He’d seen the appreciative glances she’d sent him last night at the wedding. And again today he’d caught her eyeballing his chest—so he’d obliged her need to ogle him by removing his shirt.

And ogle him she had.

Abe knew his physical appearance had changed. His rangy build became bulky after Hank quit bullfighting and they’d started lifting weights together. Those hours sweating and pumping iron had definitely been worth it, seeing the heated lust in Janie’s eyes. It was only a matter of time—and his patience—before teasing words and hot looks wouldn’t be enough.

He hung a left on the gravel road, suspecting Janie had taken the shortcut to the highway, which didn’t shave off more than thirty extra seconds from the paved road. Not that she ever believed him.

He’d driven this stretch so many times he usually let his mind wander. But he noticed fresh skid marks in the gravel immediately. Then his gaze snagged on the ass end of a car sticking out of the ditch.

Not just any car. Janie’s car.

Everything went into slow motion.

He jammed both feet on the brakes until his rig shuddered to a stop. While the voice in his head screamed no no no, not Janie, he threw the gearshift in park and half ran/half slid down the dry grass covering the embankment. He reached for his phone and dialed 911. Somehow he remained calm as he stood beside the mangled car and explained the situation. The voice on the other end of the phone assured him the ambulance and sheriff’s deputy had been dispatched. Major problem with living in rural Wyoming: they were a long way from medical treatment facilities.

Don’t look, man. Just stay the hell away and wait.

But he couldn’t. When he crouched down, he saw the air bag had deployed. Thank you, Jesus. Janie was slumped across it, her head turned the opposite direction—but not at an unnatural angle. The windshield had shattered, scattering glass everywhere.

He had half a mind to wrench the door free and extract her himself. But deep down, he knew that might cause more harm to her body. The last thing he’d ever do was cause her more pain. Feeling helpless and heartsick, he dialed his brother, hoping Lainie was home and could offer medical insight.

Hank answered on the first ring. “Abe. What’s up?”

“The wheels on Janie’s car. Is Lainie around?”

“No. She’s workin’ second shift.” Pause. “What do you mean the wheels on Janie’s car?” After Abe rattled off an explanation, Hank said, “I’m on my way.”

Abe’s answering, “You don’t have to—” was lost in the dial tone.

He talked to Janie. Making promises. Telling her every sappy, sexy, sassy thing he’d noticed about her since she’d returned to Muddy Gap on the off chance she was conscious.
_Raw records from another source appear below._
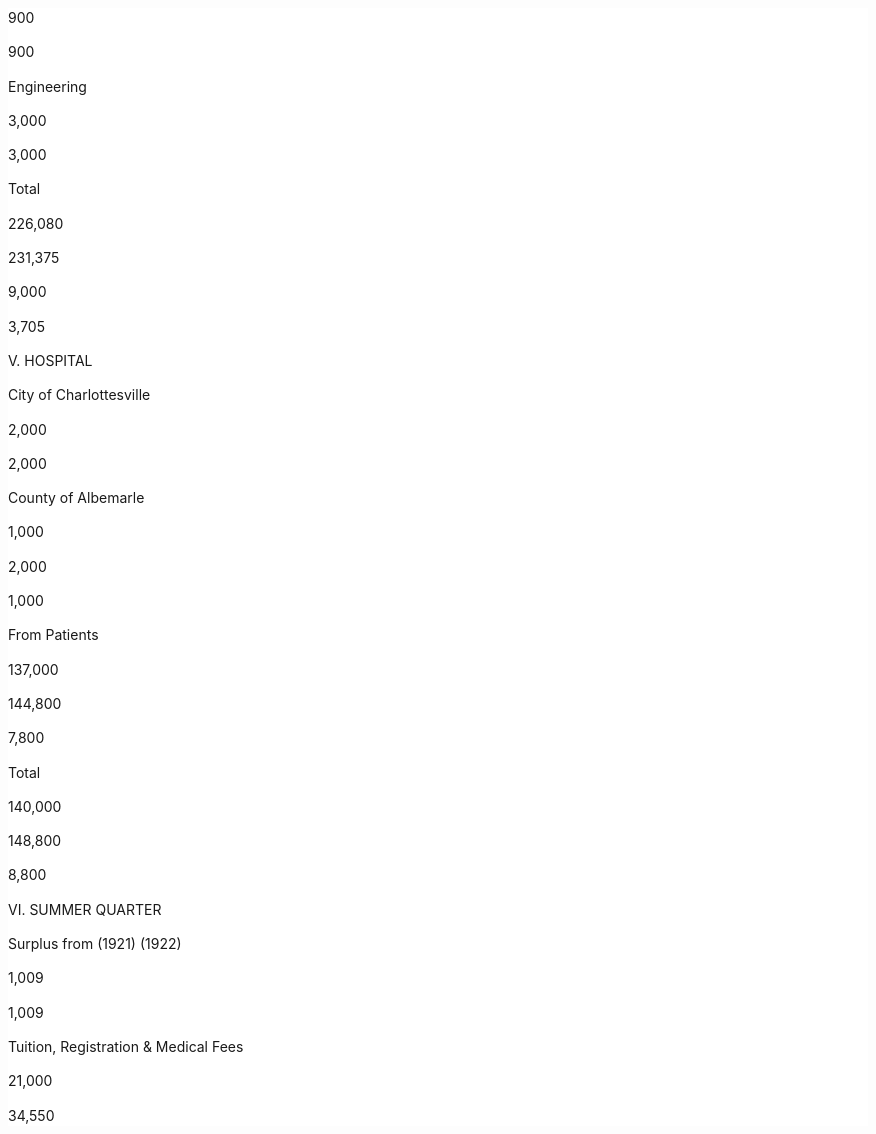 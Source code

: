 900

900

Engineering

3,000

3,000

Total

226,080

231,375

9,000

3,705

V. HOSPITAL

City of Charlottesville

2,000

2,000

County of Albemarle

1,000

2,000

1,000

From Patients

137,000

144,800

7,800

Total

140,000

148,800

8,800

VI. SUMMER QUARTER

Surplus from (1921) (1922)

1,009

1,009

Tuition, Registration & Medical Fees

21,000

34,550
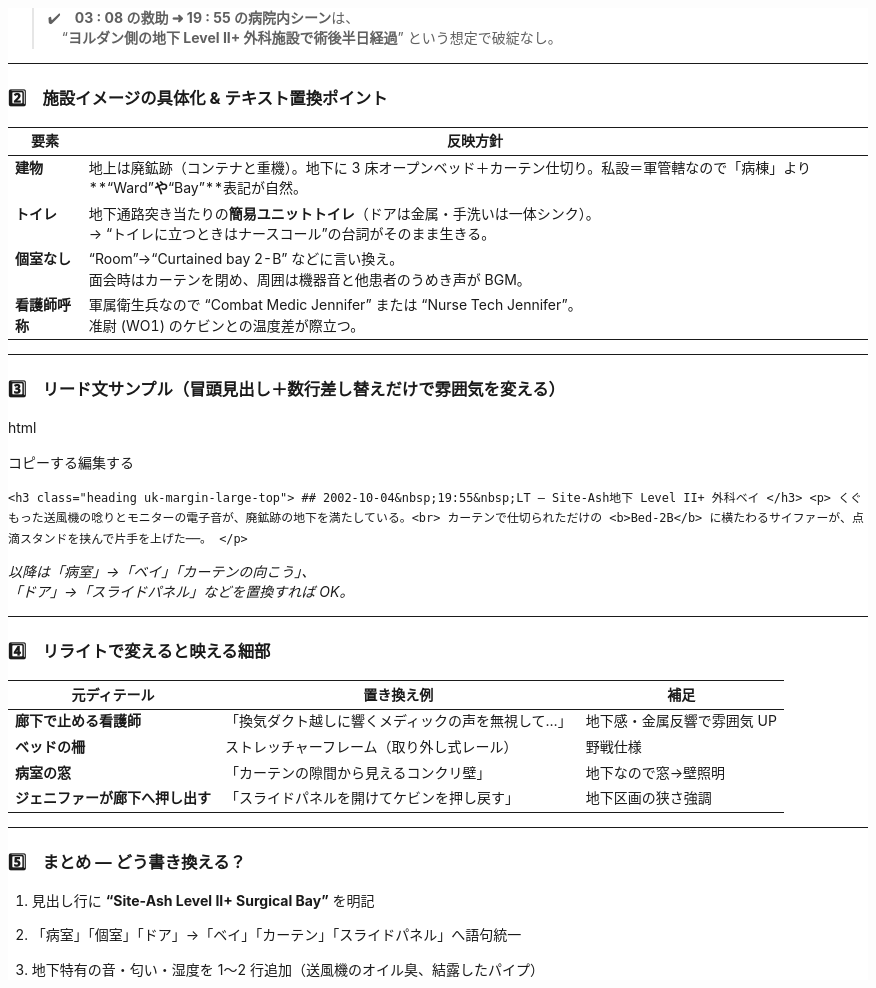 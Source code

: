 > ✔️ **03 : 08 の救助 ➜ 19 : 55 の病院内シーン**は、  
> 　“**ヨルダン側の地下 Level II+ 外科施設で術後半日経過**” という想定で破綻なし。

---

### 2️⃣ 施設イメージの具体化 & テキスト置換ポイント

|要素|反映方針|
|---|---|
|**建物**|地上は廃鉱跡（コンテナと重機）。地下に 3 床オープンベッド＋カーテン仕切り。私設＝軍管轄なので「病棟」より**“Ward”**や**“Bay”**表記が自然。|
|**トイレ**|地下通路突き当たりの**簡易ユニットトイレ**（ドアは金属・手洗いは一体シンク）。  <br>→ “トイレに立つときはナースコール”の台詞がそのまま生きる。|
|**個室なし**|“Room”→“Curtained bay 2-B” などに言い換え。  <br>面会時はカーテンを閉め、周囲は機器音と他患者のうめき声が BGM。|
|**看護師呼称**|軍属衛生兵なので “Combat Medic Jennifer” または “Nurse Tech Jennifer”。  <br>准尉 (WO1) のケビンとの温度差が際立つ。|

---

### 3️⃣ リード文サンプル（冒頭見出し＋数行差し替えだけで雰囲気を変える）

html

コピーする編集する

`<h3 class="heading uk-margin-large-top"> ## 2002-10-04&nbsp;19:55&nbsp;LT — Site-Ash地下 Level II+ 外科ベイ </h3> <p> くぐもった送風機の唸りとモニターの電子音が、廃鉱跡の地下を満たしている。<br> カーテンで仕切られただけの <b>Bed-2B</b> に横たわるサイファーが、点滴スタンドを挟んで片手を上げた──。 </p>`

_以降は「病室」→「ベイ」「カーテンの向こう」、  
「ドア」→「スライドパネル」などを置換すれば OK。_

---

### 4️⃣ リライトで変えると映える細部

|元ディテール|置き換え例|補足|
|---|---|---|
|**廊下で止める看護師**|「換気ダクト越しに響くメディックの声を無視して…」|地下感・金属反響で雰囲気 UP|
|**ベッドの柵**|ストレッチャーフレーム（取り外し式レール）|野戦仕様|
|**病室の窓**|「カーテンの隙間から見えるコンクリ壁」|地下なので窓→壁照明|
|**ジェニファーが廊下へ押し出す**|「スライドパネルを開けてケビンを押し戻す」|地下区画の狭さ強調|

---

### 5️⃣ まとめ — どう書き換える？

1. 見出し行に **“Site-Ash Level II+ Surgical Bay”** を明記
    
2. 「病室」「個室」「ドア」→「ベイ」「カーテン」「スライドパネル」へ語句統一
    
3. 地下特有の音・匂い・湿度を 1〜2 行追加（送風機のオイル臭、結露したパイプ）
     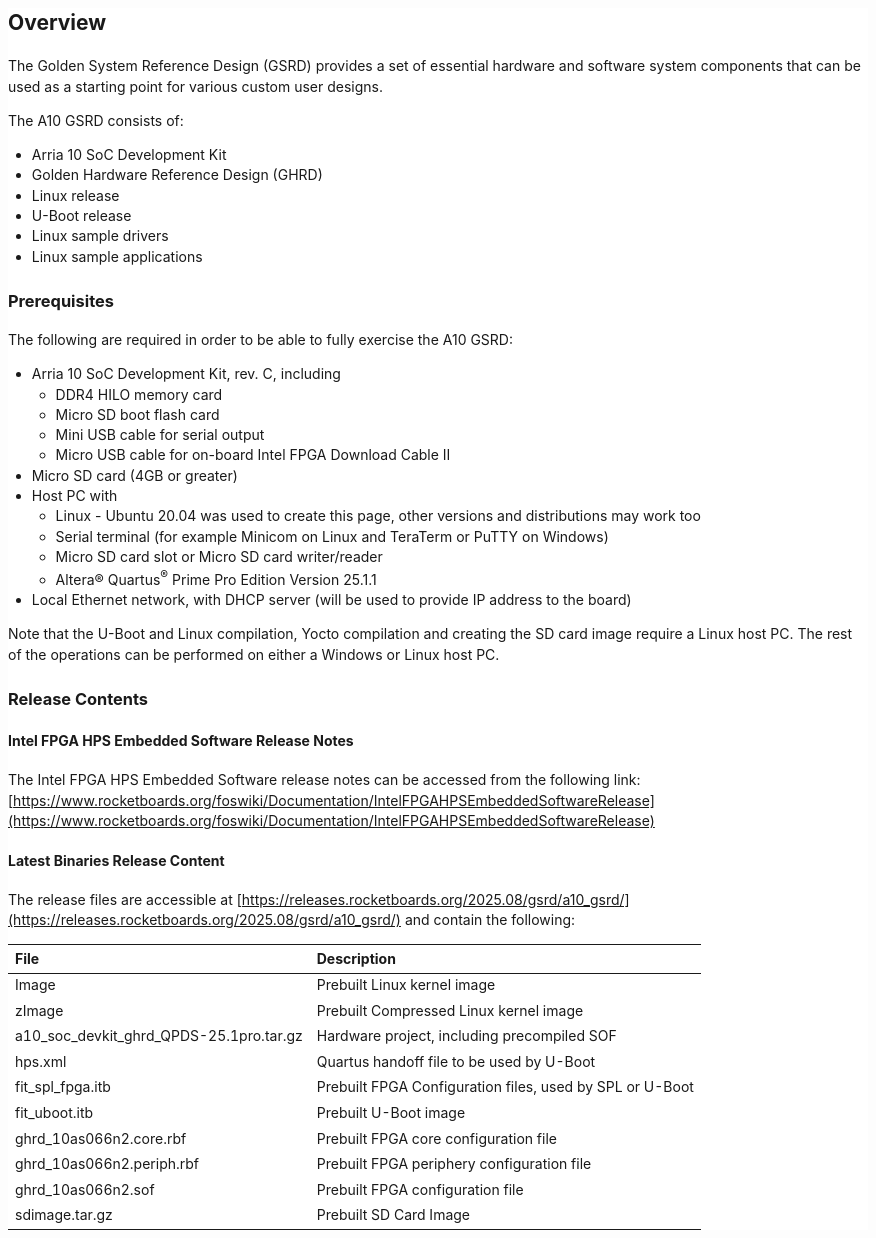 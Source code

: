 
## Overview 
 
The Golden System Reference Design (GSRD) provides a set of essential hardware and software system components that can be used as a starting point for various custom user designs. 
 
The A10 GSRD consists of: 
 
- Arria 10 SoC Development Kit 
- Golden Hardware Reference Design (GHRD) 
- Linux release 
- U-Boot release 
- Linux sample drivers 
- Linux sample applications 
 
### Prerequisites 
 
The following are required in order to be able to fully exercise the A10 GSRD: 
 
- Arria 10 SoC Development Kit, rev. C, including 
  - DDR4 HILO memory card 
  - Micro SD boot flash card 
  - Mini USB cable for serial output 
  - Micro USB cable for on-board Intel FPGA Download Cable II 
- Micro SD card (4GB or greater) 
- Host PC with 
  - Linux - Ubuntu 20.04 was used to create this page, other versions and distributions may work too 
  - Serial terminal (for example Minicom on Linux and TeraTerm or PuTTY on Windows) 
  - Micro SD card slot or Micro SD card writer/reader 
  - Altera&reg; Quartus<sup>&reg;</sup> Prime Pro Edition Version 25.1.1
- Local Ethernet network, with DHCP server (will be used to provide IP address to the board) 
 
Note that the U-Boot and Linux compilation, Yocto compilation and creating the SD card image require a Linux host PC. The rest of the operations can be performed on either a Windows or Linux host PC. 
 
### Release Contents 
 
#### Intel FPGA HPS Embedded Software Release Notes 
 
The Intel FPGA HPS Embedded Software release notes can be accessed from the following link: [https://www.rocketboards.org/foswiki/Documentation/IntelFPGAHPSEmbeddedSoftwareRelease](https://www.rocketboards.org/foswiki/Documentation/IntelFPGAHPSEmbeddedSoftwareRelease) 
 
#### Latest Binaries Release Content 
 
The release files are accessible at [https://releases.rocketboards.org/2025.08/gsrd/a10_gsrd/](https://releases.rocketboards.org/2025.08/gsrd/a10_gsrd/) and contain the following: 
 
| File | Description | 
| :-- | :-- | 
| Image | Prebuilt Linux kernel image | 
| zImage | Prebuilt Compressed Linux kernel image | 
| a10_soc_devkit_ghrd_QPDS-25.1pro.tar.gz | Hardware project, including precompiled SOF | 
| hps.xml | Quartus handoff file to be used by U-Boot | 
| fit_spl_fpga.itb | Prebuilt FPGA Configuration files, used by SPL or U-Boot | 
| fit_uboot.itb | Prebuilt U-Boot image | 
| ghrd_10as066n2.core.rbf | Prebuilt FPGA core configuration file | 
| ghrd_10as066n2.periph.rbf | Prebuilt FPGA periphery configuration file | 
| ghrd_10as066n2.sof | Prebuilt FPGA configuration file | 
| sdimage.tar.gz | Prebuilt SD Card Image |  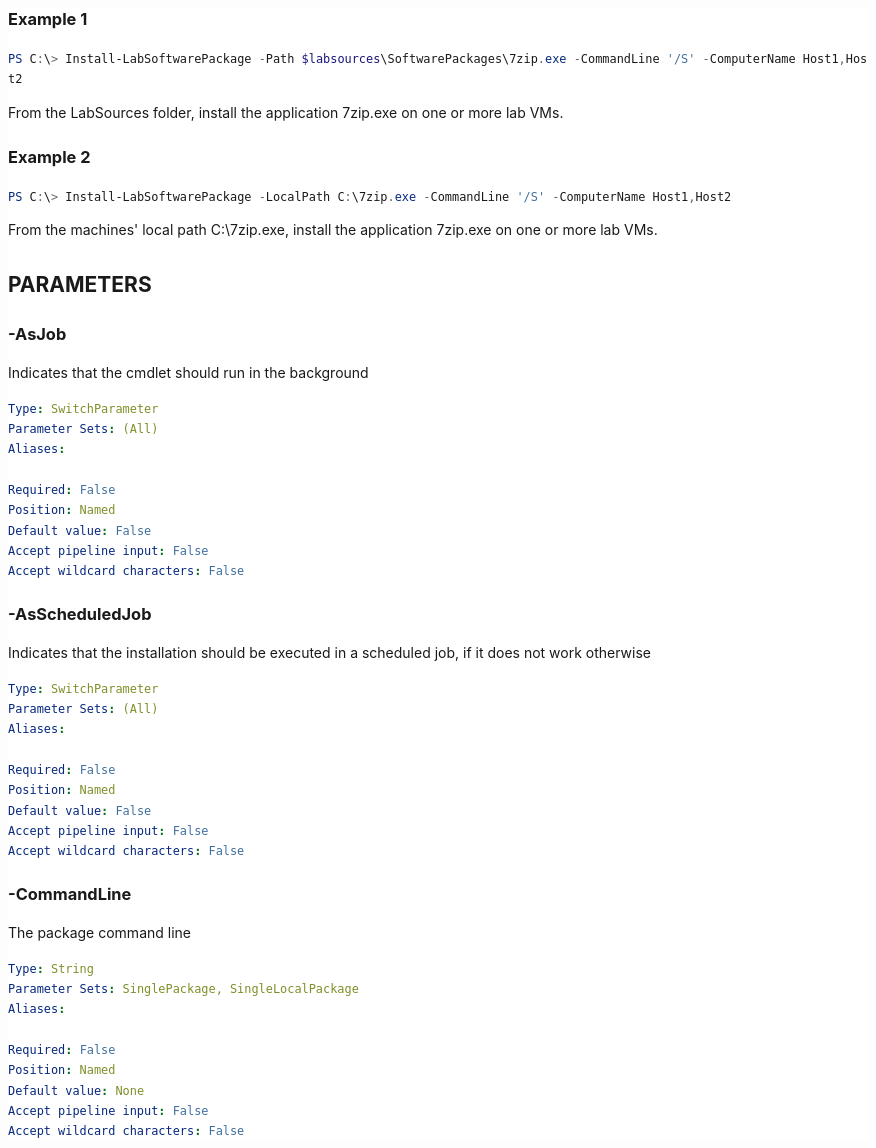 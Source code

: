 ### Example 1
```powershell
PS C:\> Install-LabSoftwarePackage -Path $labsources\SoftwarePackages\7zip.exe -CommandLine '/S' -ComputerName Host1,Host2
```

From the LabSources folder, install the application 7zip.exe on one or more lab VMs.

### Example 2
```powershell
PS C:\> Install-LabSoftwarePackage -LocalPath C:\7zip.exe -CommandLine '/S' -ComputerName Host1,Host2
```

From the machines' local path C:\7zip.exe, install the application 7zip.exe on one or more lab VMs.

## PARAMETERS

### -AsJob
Indicates that the cmdlet should run in the background

```yaml
Type: SwitchParameter
Parameter Sets: (All)
Aliases:

Required: False
Position: Named
Default value: False
Accept pipeline input: False
Accept wildcard characters: False
```

### -AsScheduledJob
Indicates that the installation should be executed in a scheduled job, if it does not work otherwise

```yaml
Type: SwitchParameter
Parameter Sets: (All)
Aliases:

Required: False
Position: Named
Default value: False
Accept pipeline input: False
Accept wildcard characters: False
```

### -CommandLine
The package command line

```yaml
Type: String
Parameter Sets: SinglePackage, SingleLocalPackage
Aliases:

Required: False
Position: Named
Default value: None
Accept pipeline input: False
Accept wildcard characters: False
```
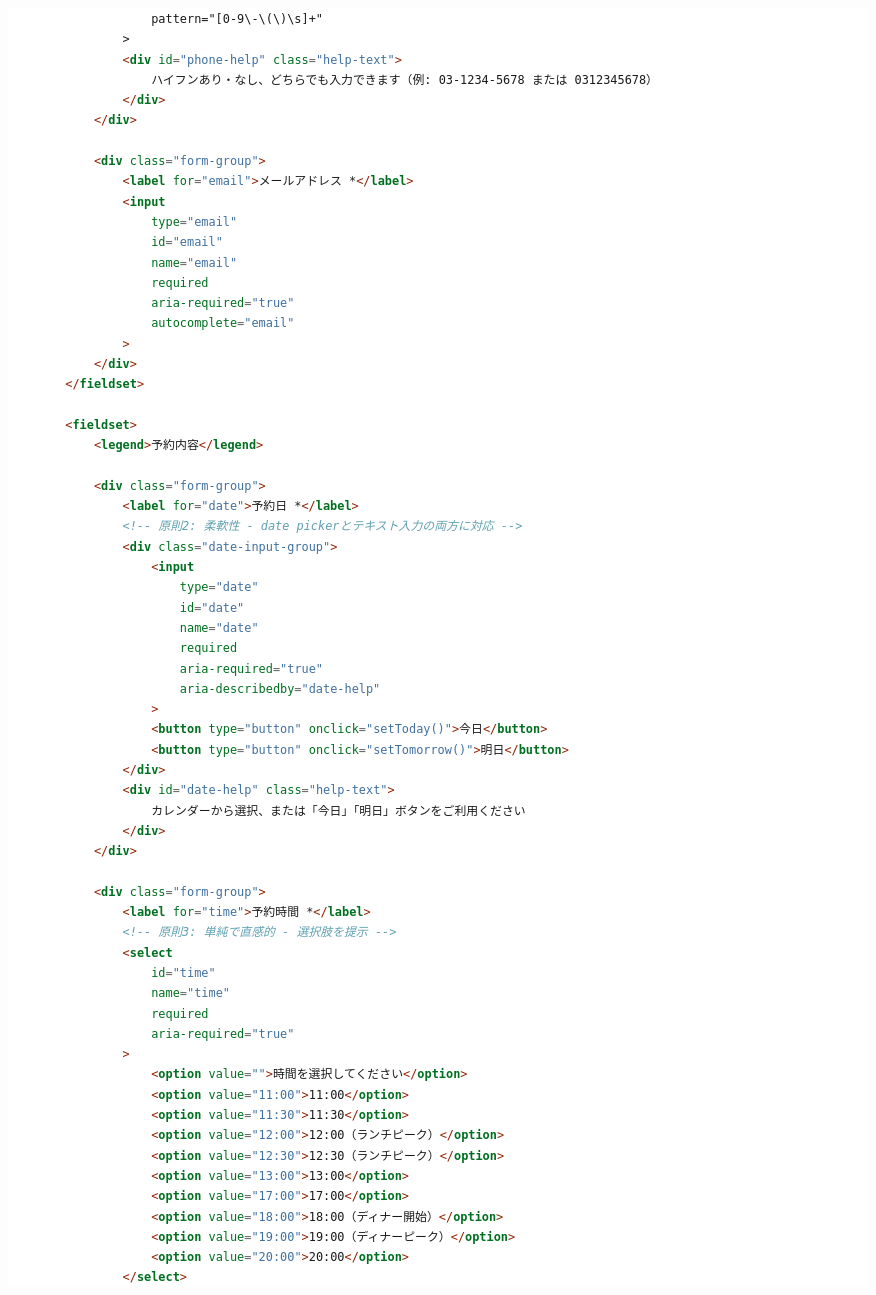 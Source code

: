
 ```html
                    pattern="[0-9\-\(\)\s]+"
                >
                <div id="phone-help" class="help-text">
                    ハイフンあり・なし、どちらでも入力できます（例: 03-1234-5678 または 0312345678）
                </div>
            </div>
            
            <div class="form-group">
                <label for="email">メールアドレス *</label>
                <input 
                    type="email" 
                    id="email" 
                    name="email"
                    required
                    aria-required="true"
                    autocomplete="email"
                >
            </div>
        </fieldset>
        
        <fieldset>
            <legend>予約内容</legend>
            
            <div class="form-group">
                <label for="date">予約日 *</label>
                <!-- 原則2: 柔軟性 - date pickerとテキスト入力の両方に対応 -->
                <div class="date-input-group">
                    <input 
                        type="date" 
                        id="date" 
                        name="date"
                        required
                        aria-required="true"
                        aria-describedby="date-help"
                    >
                    <button type="button" onclick="setToday()">今日</button>
                    <button type="button" onclick="setTomorrow()">明日</button>
                </div>
                <div id="date-help" class="help-text">
                    カレンダーから選択、または「今日」「明日」ボタンをご利用ください
                </div>
            </div>
            
            <div class="form-group">
                <label for="time">予約時間 *</label>
                <!-- 原則3: 単純で直感的 - 選択肢を提示 -->
                <select 
                    id="time" 
                    name="time"
                    required
                    aria-required="true"
                >
                    <option value="">時間を選択してください</option>
                    <option value="11:00">11:00</option>
                    <option value="11:30">11:30</option>
                    <option value="12:00">12:00（ランチピーク）</option>
                    <option value="12:30">12:30（ランチピーク）</option>
                    <option value="13:00">13:00</option>
                    <option value="17:00">17:00</option>
                    <option value="18:00">18:00（ディナー開始）</option>
                    <option value="19:00">19:00（ディナーピーク）</option>
                    <option value="20:00">20:00</option>
                </select>
```

  [key: string]: string; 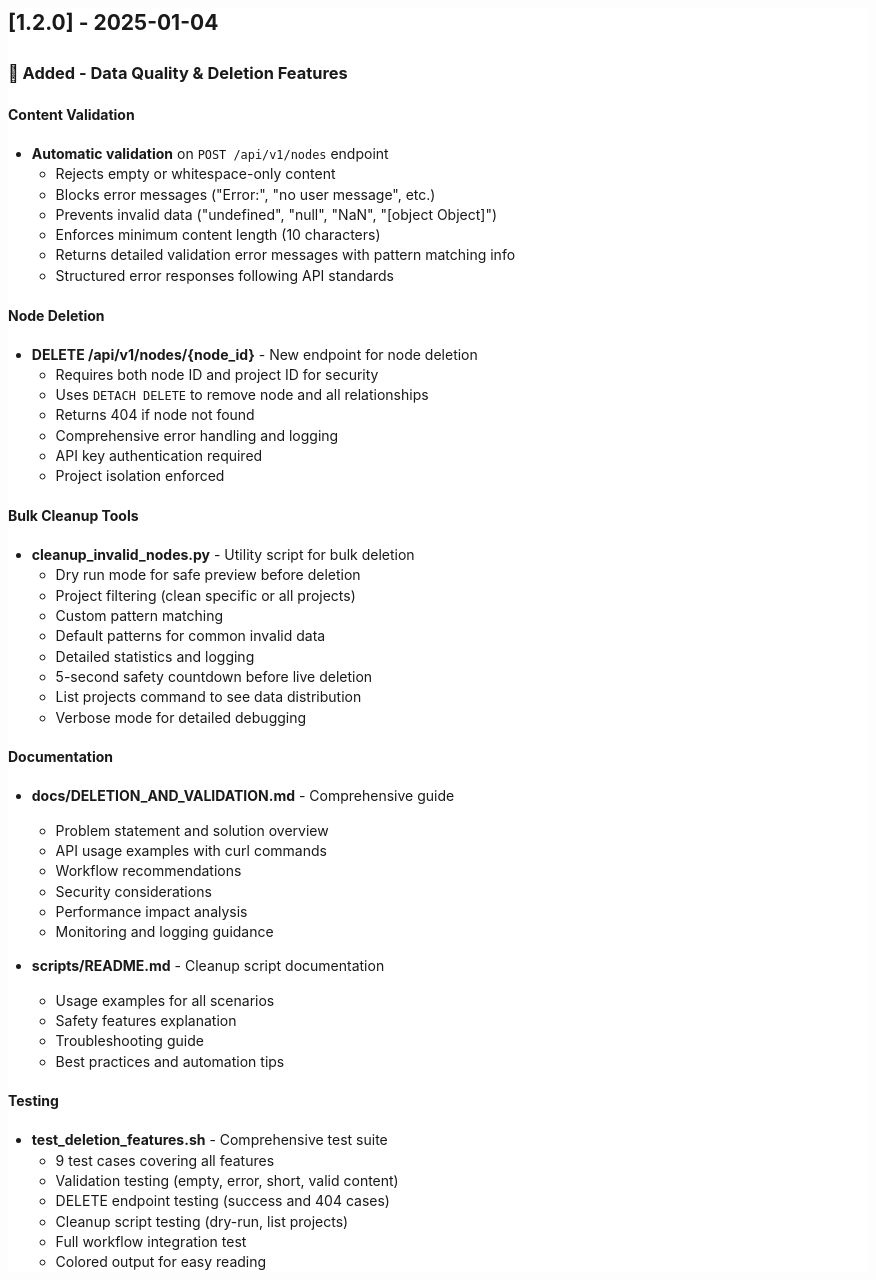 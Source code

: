 
## [1.2.0] - 2025-01-04

### 🎉 Added - Data Quality & Deletion Features

#### Content Validation
- **Automatic validation** on `POST /api/v1/nodes` endpoint
  - Rejects empty or whitespace-only content
  - Blocks error messages ("Error:", "no user message", etc.)
  - Prevents invalid data ("undefined", "null", "NaN", "[object Object]")
  - Enforces minimum content length (10 characters)
  - Returns detailed validation error messages with pattern matching info
  - Structured error responses following API standards

#### Node Deletion
- **DELETE /api/v1/nodes/{node_id}** - New endpoint for node deletion
  - Requires both node ID and project ID for security
  - Uses `DETACH DELETE` to remove node and all relationships
  - Returns 404 if node not found
  - Comprehensive error handling and logging
  - API key authentication required
  - Project isolation enforced

#### Bulk Cleanup Tools
- **cleanup_invalid_nodes.py** - Utility script for bulk deletion
  - Dry run mode for safe preview before deletion
  - Project filtering (clean specific or all projects)
  - Custom pattern matching
  - Default patterns for common invalid data
  - Detailed statistics and logging
  - 5-second safety countdown before live deletion
  - List projects command to see data distribution
  - Verbose mode for detailed debugging

#### Documentation
- **docs/DELETION_AND_VALIDATION.md** - Comprehensive guide
  - Problem statement and solution overview
  - API usage examples with curl commands
  - Workflow recommendations
  - Security considerations
  - Performance impact analysis
  - Monitoring and logging guidance

- **scripts/README.md** - Cleanup script documentation
  - Usage examples for all scenarios
  - Safety features explanation
  - Troubleshooting guide
  - Best practices and automation tips

#### Testing
- **test_deletion_features.sh** - Comprehensive test suite
  - 9 test cases covering all features
  - Validation testing (empty, error, short, valid content)
  - DELETE endpoint testing (success and 404 cases)
  - Cleanup script testing (dry-run, list projects)
  - Full workflow integration test
  - Colored output for easy reading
The spray of gravel dragged his attention to the road. Abe glanced up as Hank started down the incline with Celia close on his heels.

“Is she okay?” were the first words out of Celia’s mouth.

“I don’t know. I haven’t even opened the damn car door.”

Celia ran her palm down Abe’s forearm and squeezed his hand. “Hard as that may be, you’ve done the right thing.”

“Well, looks to me like she’s still breathin’ or else I might’ve done something rash.”

“Understandable,” Hank said. “How long ago did this happen?”

“She came out to get some boxes for Harper. I left the ranch about twenty minutes after she did. I figured she’d take the short cut and this is what I came upon.”

As the three of them looked into the window, Janie stirred.

“Janie.” Abe’s heart kicked hard and he placed his palm against the glass, wishing he could reach through and touch her. “Don’t move. We’re gonna get you outta there.”

Her head lifted and then it fell back.

No one spoke. Abe remained crouched, staring inside the vehicle, willing her to show more signs of consciousness as Hank and Celia walked the perimeter of the car. Willing her to be all right. Trying like hell not to burst into tears or scream his rage and frustration. He breathed slowly, knowing he’d freak out his family if he gave in to those impulses. Abe Lawson had a reputation for being cool, calm and collected, no matter what the situation.

He sure as f**k didn’t feel that way now. He felt like the bottom had dropped out of his world.

Wailing sirens became louder. Abe stepped aside when the EMTs scrambled down the embankment with a gurney. One guy pried open the door and began examining Janie, tossing off comments and medical lingo to the other EMT.

Footsteps shuffled next to him and he looked into Deputy TJ McConnell’s face. “Lawson.”


“Did I hear right? The woman in this car is your ex-wife?”


“You have a friendly relationship with her?”

Weird question. “Yeah.”

“How’d you happen to run across her vehicle?”

“She left my place and I was meeting her at the Split Rock to drop off the rest of the boxes in the back of my truck.”

“So you’ve no reason to want her harmed or dead?”

“Hell no. Why?”

McConnell sidled in front of Abe, blocking his view of the paramedics. “She was struck from behind. Repeatedly. I’m guessing it was a truck of some kind.”

Abe’s eyes narrowed. “You askin’ me if I ran Janie off the road?”